* [Task statement]: In the records below, begin at the line that has "use_external_faults TRUE;" and stop after the line that has "is a unique"; quote those lines verbatim and nothing more.

---------- Records provided ----------

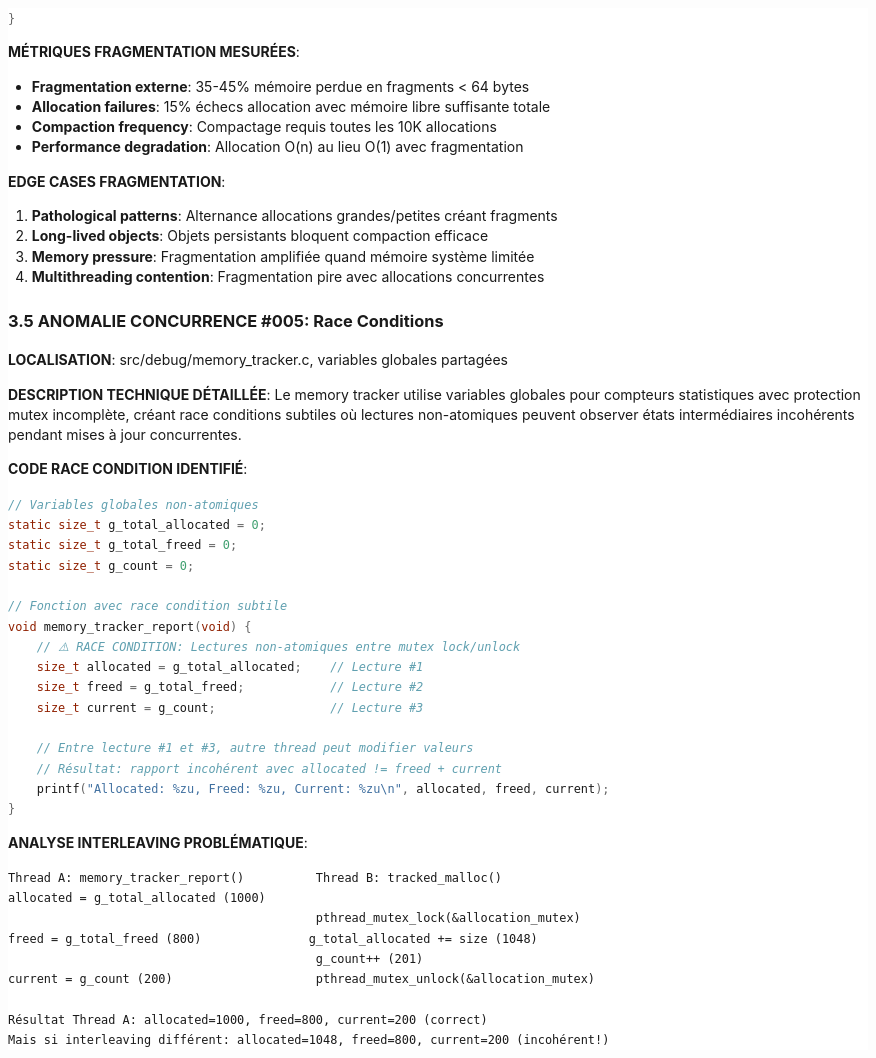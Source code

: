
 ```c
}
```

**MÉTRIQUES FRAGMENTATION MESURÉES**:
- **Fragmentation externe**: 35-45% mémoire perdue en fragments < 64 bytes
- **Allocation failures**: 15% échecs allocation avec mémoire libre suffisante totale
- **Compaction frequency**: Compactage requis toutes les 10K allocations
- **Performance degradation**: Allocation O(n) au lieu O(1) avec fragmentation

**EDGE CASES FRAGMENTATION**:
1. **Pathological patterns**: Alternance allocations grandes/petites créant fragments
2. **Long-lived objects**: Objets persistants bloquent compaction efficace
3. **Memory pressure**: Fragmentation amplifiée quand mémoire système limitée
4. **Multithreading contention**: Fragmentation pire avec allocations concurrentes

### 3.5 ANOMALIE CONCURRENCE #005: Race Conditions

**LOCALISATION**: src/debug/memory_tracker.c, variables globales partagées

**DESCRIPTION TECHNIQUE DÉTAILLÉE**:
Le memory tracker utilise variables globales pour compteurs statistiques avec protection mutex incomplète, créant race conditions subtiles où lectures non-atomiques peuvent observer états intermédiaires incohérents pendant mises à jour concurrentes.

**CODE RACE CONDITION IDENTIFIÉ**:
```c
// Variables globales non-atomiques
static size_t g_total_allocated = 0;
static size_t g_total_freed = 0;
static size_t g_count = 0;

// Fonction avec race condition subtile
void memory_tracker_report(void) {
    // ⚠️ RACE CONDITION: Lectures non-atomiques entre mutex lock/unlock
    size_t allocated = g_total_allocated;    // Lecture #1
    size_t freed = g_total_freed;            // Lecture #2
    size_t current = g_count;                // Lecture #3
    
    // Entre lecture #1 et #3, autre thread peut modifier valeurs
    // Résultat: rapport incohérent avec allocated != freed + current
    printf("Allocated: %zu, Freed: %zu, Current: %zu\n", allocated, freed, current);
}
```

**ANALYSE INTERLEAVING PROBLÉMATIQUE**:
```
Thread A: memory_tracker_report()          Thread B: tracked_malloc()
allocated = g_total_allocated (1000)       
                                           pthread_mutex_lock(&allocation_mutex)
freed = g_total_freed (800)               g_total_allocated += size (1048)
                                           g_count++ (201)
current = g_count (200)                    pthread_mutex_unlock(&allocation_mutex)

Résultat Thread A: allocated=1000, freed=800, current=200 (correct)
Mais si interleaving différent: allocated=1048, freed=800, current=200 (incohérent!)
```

----------
---------- Records provided ----------

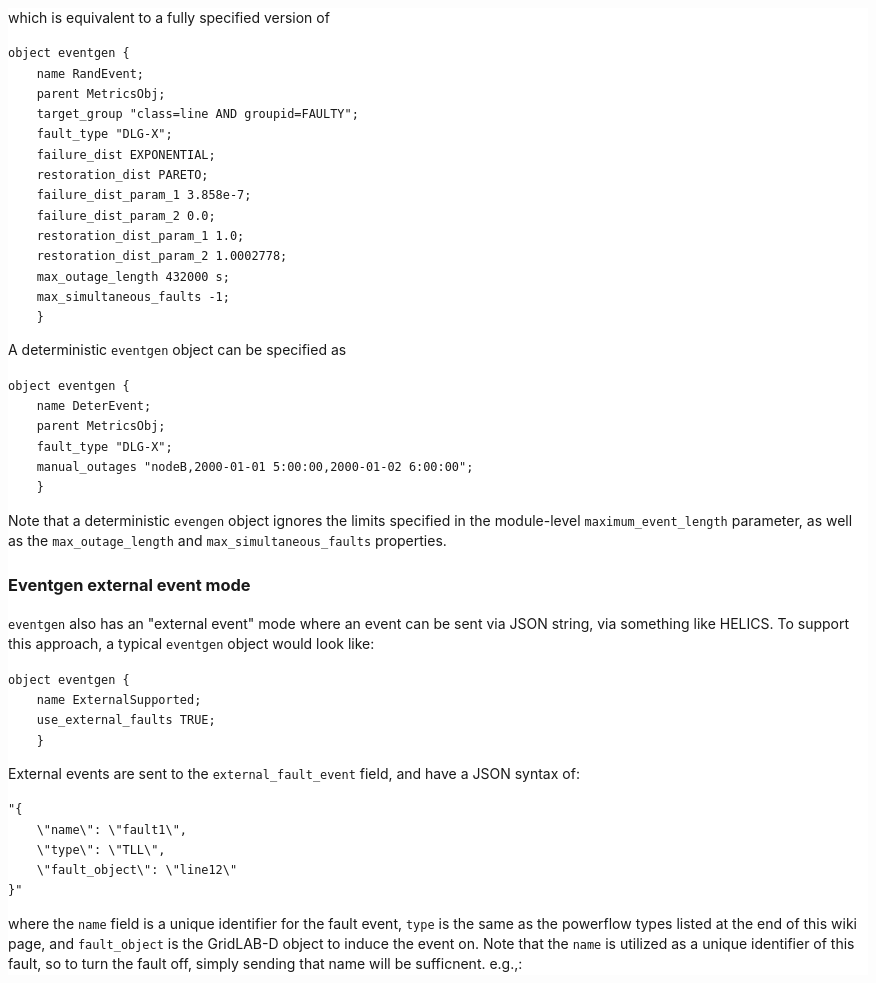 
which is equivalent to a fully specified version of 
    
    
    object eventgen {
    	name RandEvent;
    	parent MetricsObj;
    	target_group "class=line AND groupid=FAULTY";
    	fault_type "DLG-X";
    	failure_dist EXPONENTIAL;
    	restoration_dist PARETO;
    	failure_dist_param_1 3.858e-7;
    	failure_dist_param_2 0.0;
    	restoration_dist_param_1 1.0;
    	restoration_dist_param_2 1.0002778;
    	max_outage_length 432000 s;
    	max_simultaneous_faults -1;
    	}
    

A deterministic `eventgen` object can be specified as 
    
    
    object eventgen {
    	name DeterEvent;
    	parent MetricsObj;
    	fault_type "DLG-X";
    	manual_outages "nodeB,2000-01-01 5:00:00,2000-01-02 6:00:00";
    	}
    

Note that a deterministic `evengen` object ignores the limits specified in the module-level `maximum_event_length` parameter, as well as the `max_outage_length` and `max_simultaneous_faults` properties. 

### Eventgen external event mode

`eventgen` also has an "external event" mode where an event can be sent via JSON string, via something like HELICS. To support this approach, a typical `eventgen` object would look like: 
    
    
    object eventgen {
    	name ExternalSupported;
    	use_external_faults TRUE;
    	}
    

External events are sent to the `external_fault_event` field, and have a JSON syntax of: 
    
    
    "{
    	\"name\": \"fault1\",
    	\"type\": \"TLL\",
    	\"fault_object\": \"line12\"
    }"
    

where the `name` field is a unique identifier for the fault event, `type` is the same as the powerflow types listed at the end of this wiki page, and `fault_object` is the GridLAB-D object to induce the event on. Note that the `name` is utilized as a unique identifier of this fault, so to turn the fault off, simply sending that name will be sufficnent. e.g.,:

----------
---------- Records provided ----------

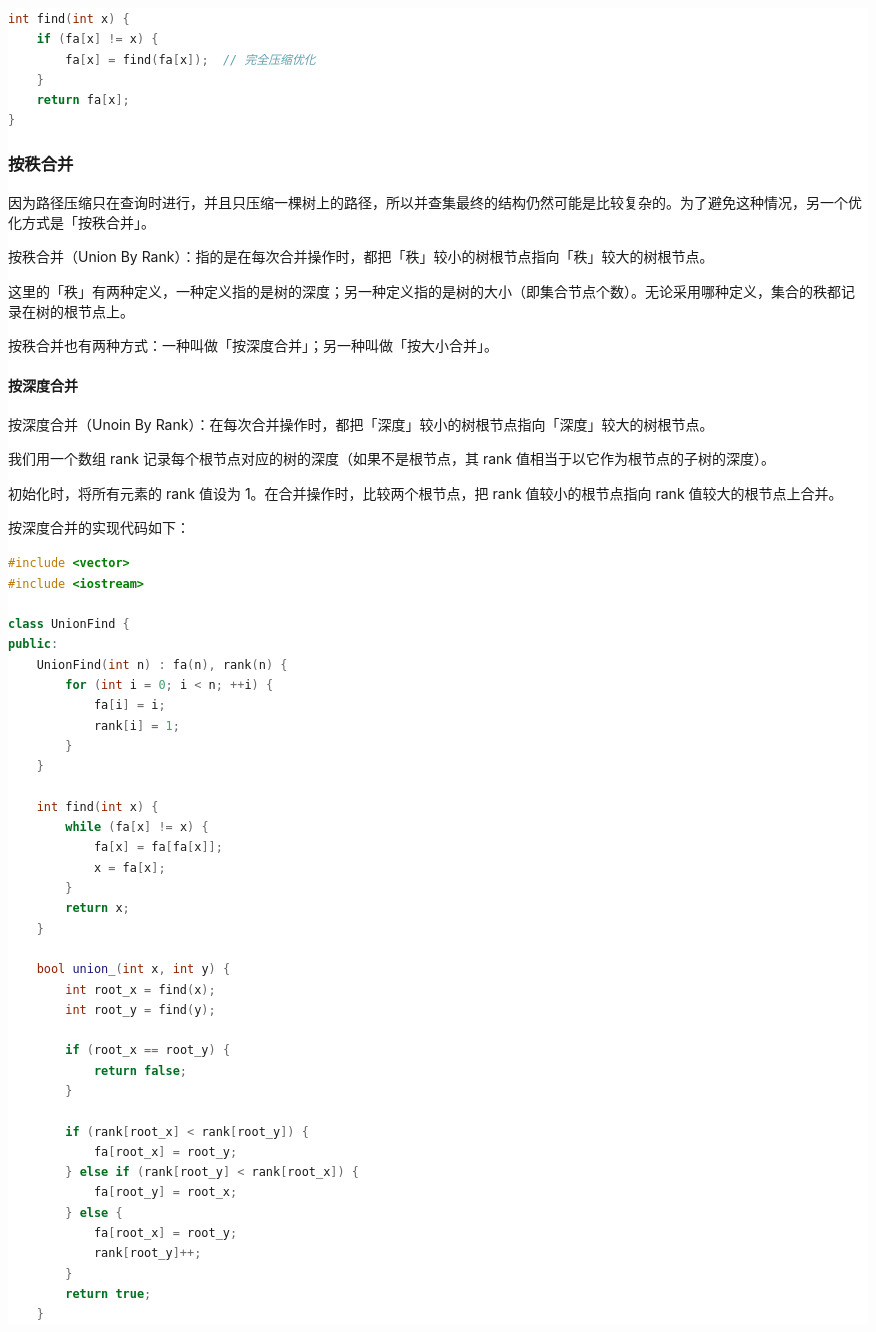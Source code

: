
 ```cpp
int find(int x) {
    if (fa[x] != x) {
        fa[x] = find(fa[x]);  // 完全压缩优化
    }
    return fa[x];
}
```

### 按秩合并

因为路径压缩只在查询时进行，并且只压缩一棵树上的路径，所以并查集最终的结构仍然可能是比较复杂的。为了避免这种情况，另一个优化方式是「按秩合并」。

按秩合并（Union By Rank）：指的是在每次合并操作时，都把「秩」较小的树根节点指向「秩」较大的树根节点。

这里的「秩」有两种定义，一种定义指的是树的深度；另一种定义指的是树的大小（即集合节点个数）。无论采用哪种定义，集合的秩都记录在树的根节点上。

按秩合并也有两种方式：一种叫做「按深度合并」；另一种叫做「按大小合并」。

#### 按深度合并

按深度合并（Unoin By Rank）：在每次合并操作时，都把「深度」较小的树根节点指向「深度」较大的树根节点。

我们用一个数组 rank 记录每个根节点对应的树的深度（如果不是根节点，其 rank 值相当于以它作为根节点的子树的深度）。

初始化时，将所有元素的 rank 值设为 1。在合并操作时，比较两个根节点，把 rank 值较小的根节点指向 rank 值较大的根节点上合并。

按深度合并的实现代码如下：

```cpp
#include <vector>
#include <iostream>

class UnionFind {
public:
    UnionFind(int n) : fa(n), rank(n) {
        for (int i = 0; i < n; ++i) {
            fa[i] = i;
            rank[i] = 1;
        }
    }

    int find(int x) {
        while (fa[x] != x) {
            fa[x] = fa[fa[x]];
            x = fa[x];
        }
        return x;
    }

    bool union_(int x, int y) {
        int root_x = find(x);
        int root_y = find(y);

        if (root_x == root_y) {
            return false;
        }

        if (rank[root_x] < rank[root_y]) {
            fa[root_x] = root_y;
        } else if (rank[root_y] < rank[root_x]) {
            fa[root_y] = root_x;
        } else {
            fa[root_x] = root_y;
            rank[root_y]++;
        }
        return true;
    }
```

----------

* [Reply]:
    	use_external_faults TRUE;
    	}
    

External events are sent to the `external_fault_event` field, and have a JSON syntax of: 
    
    
    "{
    	\"name\": \"fault1\",
    	\"type\": \"TLL\",
    	\"fault_object\": \"line12\"
    }"
    

where the `name` field is a unique identifier for the fault event, `type` is the same as the powerflow types listed at the end of this wiki page, and `fault_object` is the GridLAB-D object to induce the event on. Note that the `name` is utilized as a unique identifier of this fault, so to turn the fault off, simply sending that name will be sufficnent. e.g.,:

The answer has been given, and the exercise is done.